- [Task statement]:
If a line below contains the string "Hash", return that line.
[Extracted material Boundary: Start]
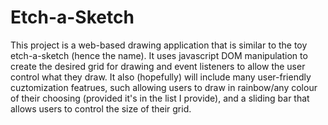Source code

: # Etch-a-Sketch

This project is a web-based drawing application that is similar to the toy etch-a-sketch (hence the name). It uses javascript DOM manipulation to create the desired grid for drawing and event listeners to allow the user control what they draw. It also (hopefully) will include many user-friendly cuztomization featrues, such allowing users to draw in rainbow/any colour of their choosing (provided it's in the list I provide), and a sliding bar that allows users to control the size of their grid. 
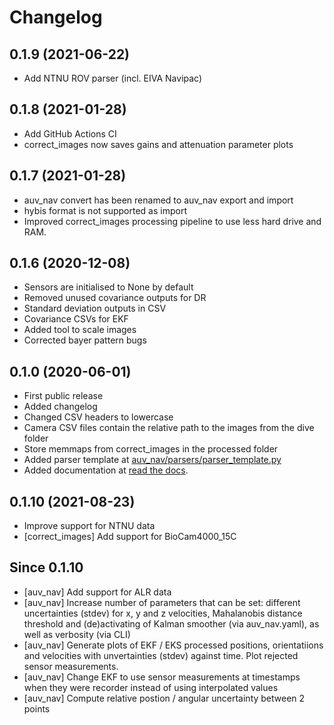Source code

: # Changelog

## 0.1.9 (2021-06-22)
 - Add NTNU ROV parser (incl. EIVA Navipac)

## 0.1.8 (2021-01-28)
 - Add GitHub Actions CI
 - correct_images now saves gains and attenuation parameter plots

## 0.1.7 (2021-01-28)
 - auv_nav convert has been renamed to auv_nav export and import
 - hybis format is not supported as import
 - Improved correct_images processing pipeline to use less hard drive and RAM.
## 0.1.6 (2020-12-08)
 - Sensors are initialised to None by default
 - Removed unused covariance outputs for DR
 - Standard deviation outputs in CSV
 - Covariance CSVs for EKF
 - Added tool to scale images
 - Corrected bayer pattern bugs


## 0.1.0 (2020-06-01)
 - First public release
 - Added changelog
 - Changed CSV headers to lowercase
 - Camera CSV files contain the relative path to the images from the dive folder
 - Store memmaps from correct_images in the processed folder
 - Added parser template at [auv_nav/parsers/parser_template.py](auv_nav/parsers/parser_template.py)
 - Added documentation at [read the docs](oplab-pipeline.readthedocs.io).


## 0.1.10 (2021-08-23)
 - Improve support for NTNU data
 - [correct_images] Add support for BioCam4000_15C

## Since 0.1.10
 - [auv_nav] Add support for ALR data
 - [auv_nav] Increase number of parameters that can be set: different uncertainties (stdev) for x, y and z velocities, Mahalanobis distance threshold and (de)activating of Kalman smoother (via auv_nav.yaml), as well as verbosity (via CLI)
 - [auv_nav] Generate plots of EKF / EKS processed positions, orientatiions and velocities with unvertainties (stdev) against time. Plot rejected sensor measurements.
 - [auv_nav] Change EKF to use sensor measurements at timestamps when they were recorder instead of using interpolated values
 - [auv_nav] Compute relative postion / angular uncertainty between 2 points
 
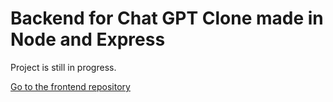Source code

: # Backend for Chat GPT Clone made in Node and Express

Project is still in progress.

[Go to the frontend repository](https://github.com/mateuszmanczak04/chat-gpt-clone-frontend)
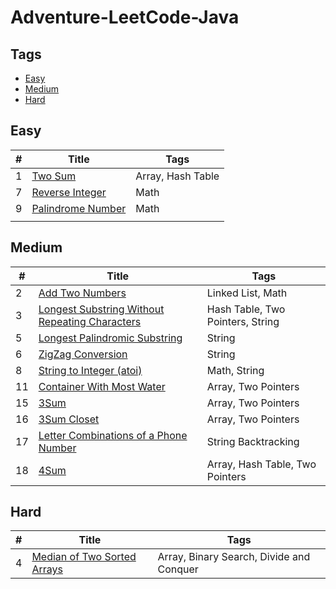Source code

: # Adventure-LeetCode-Java

## Tags
- [Easy](#Easy)
- [Medium](#Medium)
- [Hard](#Hard)

## <span id="Easy">Easy</span>

| # |          Title           |        Tags       |
|---|--------------------------|-------------------|
| 1 | [Two Sum][001]           | Array, Hash Table |
| 7 | [Reverse Integer][007]   | Math              |
| 9 | [Palindrome Number][009] | Math              |
|   |                          |                   |


## <span id="Medium">Medium</span>

| #  |                         Title                         |               Tags               |
|----|-------------------------------------------------------|----------------------------------|
|  2 | [Add Two Numbers][002]                                | Linked List, Math                |
|  3 | [Longest Substring Without Repeating Characters][003] | Hash Table, Two Pointers, String |
|  5 | [Longest Palindromic Substring][005]                  | String                           |
|  6 | [ZigZag Conversion][006]                              | String                           |
|  8 | [String to Integer (atoi)][008]                       | Math, String                     |
| 11 | [Container With Most Water][011]                      | Array, Two Pointers              |
| 15 | [3Sum][015]                                           | Array, Two Pointers              |
| 16 | [3Sum Closet][016]                                    | Array, Two Pointers              |
| 17 | [Letter Combinations of a Phone Number][017]          | String Backtracking              |
| 18 | [4Sum][018]                                           | Array, Hash Table, Two Pointers  |


## <span id="Hard">Hard</span>

| # |               Title                |                   Tags                   |
|---|------------------------------------|------------------------------------------|
| 4 | [Median of Two Sorted Arrays][004] | Array, Binary Search, Divide and Conquer |



[001]: https://github.com/BraveAlan/Adventure-LeetCode-Java/blob/master/Easy/1.%20Two%20Sum.md
[002]: https://github.com/BraveAlan/Adventure-LeetCode-Java/blob/master/Medium/2.%20Add%20Two%20Numbers.md
[003]: https://github.com/BraveAlan/Adventure-LeetCode-Java/blob/master/Medium/3.%20Longest%20Substring%20Without%20Repeating%20Characters.md
[004]: https://github.com/BraveAlan/Adventure-LeetCode-Java/blob/master/Hard/4.%20Median%20of%20Two%20Sorted%20Arrays.md
[005]: https://github.com/BraveAlan/Adventure-LeetCode-Java/blob/master/Medium/5.%20Longest%20Palindromic%20Substring.md
[006]: https://github.com/BraveAlan/Adventure-LeetCode-Java/blob/master/Medium/6.%20ZigZag%20Conversion.md
[007]: https://github.com/BraveAlan/Adventure-LeetCode-Java/blob/master/Easy/7.%20Reverse%20Integer.md
[008]: https://github.com/BraveAlan/Adventure-LeetCode-Java/blob/master/Medium/8.%20String%20to%20Integer%20(atoi).md
[009]: https://github.com/BraveAlan/Adventure-LeetCode-Java/blob/master/Easy/9.%20Palindrome%20Number.md
[011]: https://github.com/BraveAlan/Adventure-LeetCode-Java/blob/master/Medium/11.%20Container%20With%20Most%20Water.md
[015]: https://github.com/BraveAlan/Adventure-LeetCode-Java/blob/master/Medium/15.%203Sum.md
[016]: https://github.com/BraveAlan/Adventure-LeetCode-Java/blob/master/Medium/16.%203Sum%20Closest.md
[017]: https://github.com/BraveAlan/Adventure-LeetCode-Java/blob/master/Medium/17.%20Letter%20Combinations%20of%20a%20Phone%20Number.md
[018]: https://github.com/BraveAlan/Adventure-LeetCode-Java/blob/master/Medium/18.%204Sum.md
[Extracted material Boundary: End]
- [Finished exercise]:
| 1 | [Two Sum][001]           | Array, Hash Table |
|  3 | [Longest Substring Without Repeating Characters][003] | Hash Table, Two Pointers, String |
| 18 | [4Sum][018]                                           | Array, Hash Table, Two Pointers  |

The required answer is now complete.